Old money and the nouveau rich both have their place on the list of the world's billionaires.
The world's oldest billionaire David Rockefeller died on Monday (March 20) at his home in Pocantico Hills, New York. He was 101.
At the other end of the age spectrum is 20-year-old Alexandra Andresen, who became a billionaire last year after her father transferred control of their family's investment company to her and her sister.
Here's a look at some of the world's oldest - and youngest - billionaire fortunes:
OLD AND RICH
1. Maria Franca Fissolo, 99
A lifetime spent in close contact with sweets has not prevented Italian Fissolo, worth US$25.2 billion (S$35.2 billion), from living to a ripe old age.
Her father-in-law Pietro Ferrero created the spread now known as Nutella and founded the Ferrero Group, the company behind Ferrero Rocher and Kinder chocolates.
Fissolo married her late husband Michele in 1962, with whom she had two sons - Giovanni and Pietro. Giovanni is the current head of the Ferrero Group.
2. Henry Hillman, 98
Worth an estimated US$2.6 billion according to Forbes magazine, the American has devoted much of his twilight years to the charity foundation bearing his name.
Hillman made his money in real estate, private equity and venture capital.
Fun fact: He was born on Christmas Day, 1918.
3. Teo Woon Tiong, 98
Local shipping magnate Teo, who is also known as YC Chang, founded Pacific International Lines (PIL) in 1967.
Mr Teo sailed cargo on Chinese junks between Malacca and Indonesia before starting his company, and once lost his fortune to a pirate attack.
He is now worth an estimated US$1.7 billion.
4. Anne Cox Chambers, 97
Only 227 of the 2043 people who made Forbes' 2017 billionaire list are women, but Anne Cox Chambers joins Maria Fissolo as the second woman on the oldest billionaires list, proving again the well-established fact: women enjoy a higher life expectancy than men, even among billionaires who can afford the very best of healthcare.
Chambers, worth some US$17 billion, is the surviving daughter of Cox Enterprises founder James Cox. Now a massive conglomerate, Cox Enterprises has interests in the automobile and media industries.
5. Aloysio de Andrade Faria, 96
Faria, worth US$2.4 billion, is a Brazilian banker who transformed his family's bank into one of the largest in Brazil. While his conglomerate Banco Alfa today runs the gamut from finance to palm oil production to hotels, Faria was actually trained as a paediatrician in his youth.
He is also known to be an extremely private individual.
1. Alexandra Andresen, 20 and Katharina Andresen, 21
The Andresen sisters are clear outliers in a group that overwhelmingly features individuals who are male and over 60 years old.
Among women billionaires under the age of 40 however, Alexandra and Katharina are fairly typical in having inherited their money (both are worth US$1.2 billion each). According to Forbes, only one of 14 women billionaires aged 40 or younger made her own fortune: Chinese gas distribution billionaire Zhou Yifeng.
2. Gustav Magnar Witzoe, 23
Gustav Magnar owns 47 per cent of Norwegian salmon giant Salmar ASA's equity, a gift to him from his father (also called Gustav) in 2013.
The younger Witzoe is worth US$1.5 billion, but isn't content to just take over the family business from his father - he's also trying to make his own mark in real estate and as a tech start-up investor, according to Forbes.
3. John Collison, 26
Irishman Collison (worth US$1.1 billion) is the world's youngest self-made billionaire.
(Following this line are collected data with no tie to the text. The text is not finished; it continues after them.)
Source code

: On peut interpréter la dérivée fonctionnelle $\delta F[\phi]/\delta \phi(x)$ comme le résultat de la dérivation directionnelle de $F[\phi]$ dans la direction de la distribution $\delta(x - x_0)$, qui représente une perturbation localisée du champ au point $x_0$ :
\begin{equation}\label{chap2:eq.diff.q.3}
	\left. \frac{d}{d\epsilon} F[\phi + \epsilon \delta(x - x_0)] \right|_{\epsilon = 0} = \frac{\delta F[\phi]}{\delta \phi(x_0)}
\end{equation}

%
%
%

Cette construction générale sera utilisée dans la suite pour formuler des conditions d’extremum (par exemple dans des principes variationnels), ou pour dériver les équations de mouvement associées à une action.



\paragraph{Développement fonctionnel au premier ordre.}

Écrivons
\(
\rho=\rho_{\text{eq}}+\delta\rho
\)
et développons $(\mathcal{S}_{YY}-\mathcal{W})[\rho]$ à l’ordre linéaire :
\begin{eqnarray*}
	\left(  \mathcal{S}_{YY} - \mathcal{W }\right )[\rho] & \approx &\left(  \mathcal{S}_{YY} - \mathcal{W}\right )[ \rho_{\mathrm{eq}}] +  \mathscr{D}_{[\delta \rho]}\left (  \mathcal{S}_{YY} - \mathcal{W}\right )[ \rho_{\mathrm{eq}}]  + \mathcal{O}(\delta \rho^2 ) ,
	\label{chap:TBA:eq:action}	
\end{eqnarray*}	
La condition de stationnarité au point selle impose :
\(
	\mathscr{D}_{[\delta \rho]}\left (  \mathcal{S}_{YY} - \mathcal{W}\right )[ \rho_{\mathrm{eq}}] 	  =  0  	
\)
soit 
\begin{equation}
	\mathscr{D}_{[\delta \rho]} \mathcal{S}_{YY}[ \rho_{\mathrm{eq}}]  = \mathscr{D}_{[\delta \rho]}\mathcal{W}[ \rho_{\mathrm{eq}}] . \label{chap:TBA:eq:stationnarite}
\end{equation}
Co-founder of online payment processing company Stripe along with his brother Patrick, the pair hatched the idea for the company while John was still an undergraduate studying physics at Harvard.
4. Evan Spiegel, 26
Unlike Mark Zuckerberg and Facebook, Spiegel is considerably less well-known than the social media platform he created: Snapchat.
But that's perfectly fine, because Spiegel is now worth $4.5 billion, and also became the youngest public company CEO when Snap Inc began trading earlier this month.
5. Ludwig Theodor Braun, 27
Ludwig (worth US$1.1 billion) is the youngest scion of the family that gives its name to and runs medical and pharmaceutical device giant B. Braun Melsungen AG.
Most people will know of the German company, family-run since it was founded in 1839, from its Oral-B line of electric toothbrushes.